## ASSIGNMENT
Your answer should consist of the lines in the following data that contain "math".

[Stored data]

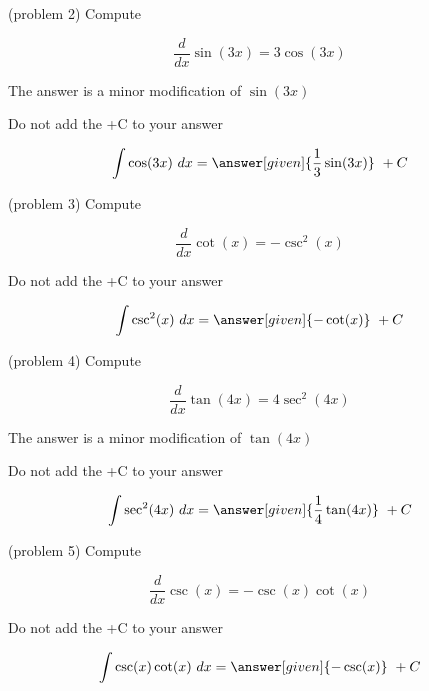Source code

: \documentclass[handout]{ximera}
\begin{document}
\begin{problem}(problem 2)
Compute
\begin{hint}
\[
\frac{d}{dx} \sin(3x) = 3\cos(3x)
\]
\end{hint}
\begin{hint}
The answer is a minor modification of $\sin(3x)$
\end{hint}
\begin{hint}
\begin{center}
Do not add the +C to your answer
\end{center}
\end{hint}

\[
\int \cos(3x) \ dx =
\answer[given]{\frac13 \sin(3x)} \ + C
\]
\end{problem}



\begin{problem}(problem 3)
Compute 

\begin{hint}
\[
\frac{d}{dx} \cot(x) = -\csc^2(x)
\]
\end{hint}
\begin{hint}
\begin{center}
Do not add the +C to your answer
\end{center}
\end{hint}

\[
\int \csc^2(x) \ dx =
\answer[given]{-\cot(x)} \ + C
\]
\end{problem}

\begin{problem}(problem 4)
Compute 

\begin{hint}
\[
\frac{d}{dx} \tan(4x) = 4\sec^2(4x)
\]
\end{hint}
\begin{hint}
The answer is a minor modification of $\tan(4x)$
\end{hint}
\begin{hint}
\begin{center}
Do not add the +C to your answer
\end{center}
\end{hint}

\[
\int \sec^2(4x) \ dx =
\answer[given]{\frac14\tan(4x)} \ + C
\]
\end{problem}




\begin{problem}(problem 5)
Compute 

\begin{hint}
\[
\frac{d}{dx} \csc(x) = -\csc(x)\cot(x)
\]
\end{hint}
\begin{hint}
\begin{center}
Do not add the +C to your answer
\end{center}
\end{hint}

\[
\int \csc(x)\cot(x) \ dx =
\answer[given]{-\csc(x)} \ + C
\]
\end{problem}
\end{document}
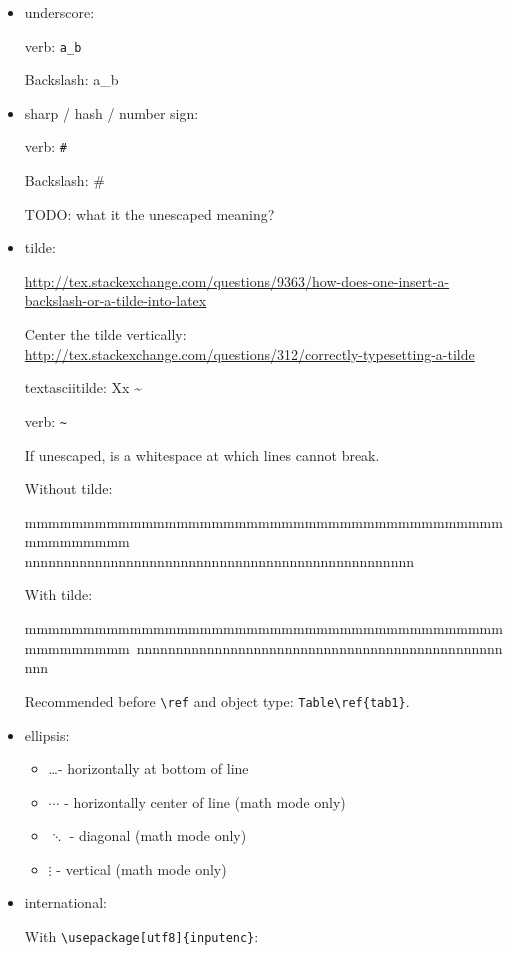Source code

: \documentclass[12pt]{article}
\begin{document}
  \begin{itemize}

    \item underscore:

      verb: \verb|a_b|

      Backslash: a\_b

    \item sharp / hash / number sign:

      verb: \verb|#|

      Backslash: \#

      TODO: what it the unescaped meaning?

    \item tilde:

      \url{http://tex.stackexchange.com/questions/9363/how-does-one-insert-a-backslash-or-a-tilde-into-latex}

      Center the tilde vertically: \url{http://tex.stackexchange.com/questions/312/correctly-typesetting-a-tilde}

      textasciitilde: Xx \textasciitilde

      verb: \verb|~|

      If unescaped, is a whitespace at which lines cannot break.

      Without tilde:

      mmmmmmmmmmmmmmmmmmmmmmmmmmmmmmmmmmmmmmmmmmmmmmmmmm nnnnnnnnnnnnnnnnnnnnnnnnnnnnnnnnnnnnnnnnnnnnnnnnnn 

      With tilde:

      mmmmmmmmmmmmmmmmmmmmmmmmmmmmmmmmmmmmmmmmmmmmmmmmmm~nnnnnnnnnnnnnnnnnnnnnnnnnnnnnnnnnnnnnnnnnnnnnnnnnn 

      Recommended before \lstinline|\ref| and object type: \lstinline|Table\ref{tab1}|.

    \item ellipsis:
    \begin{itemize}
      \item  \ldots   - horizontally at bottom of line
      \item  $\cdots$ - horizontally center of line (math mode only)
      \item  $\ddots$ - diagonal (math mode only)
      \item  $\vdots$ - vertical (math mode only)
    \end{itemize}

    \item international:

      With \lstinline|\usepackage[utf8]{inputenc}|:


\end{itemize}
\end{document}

## RESPONSE BELOW
      \item  $\cdots$ - horizontally center of line (math mode only)
      \item  $\ddots$ - diagonal (math mode only)
      \item  $\vdots$ - vertical (math mode only)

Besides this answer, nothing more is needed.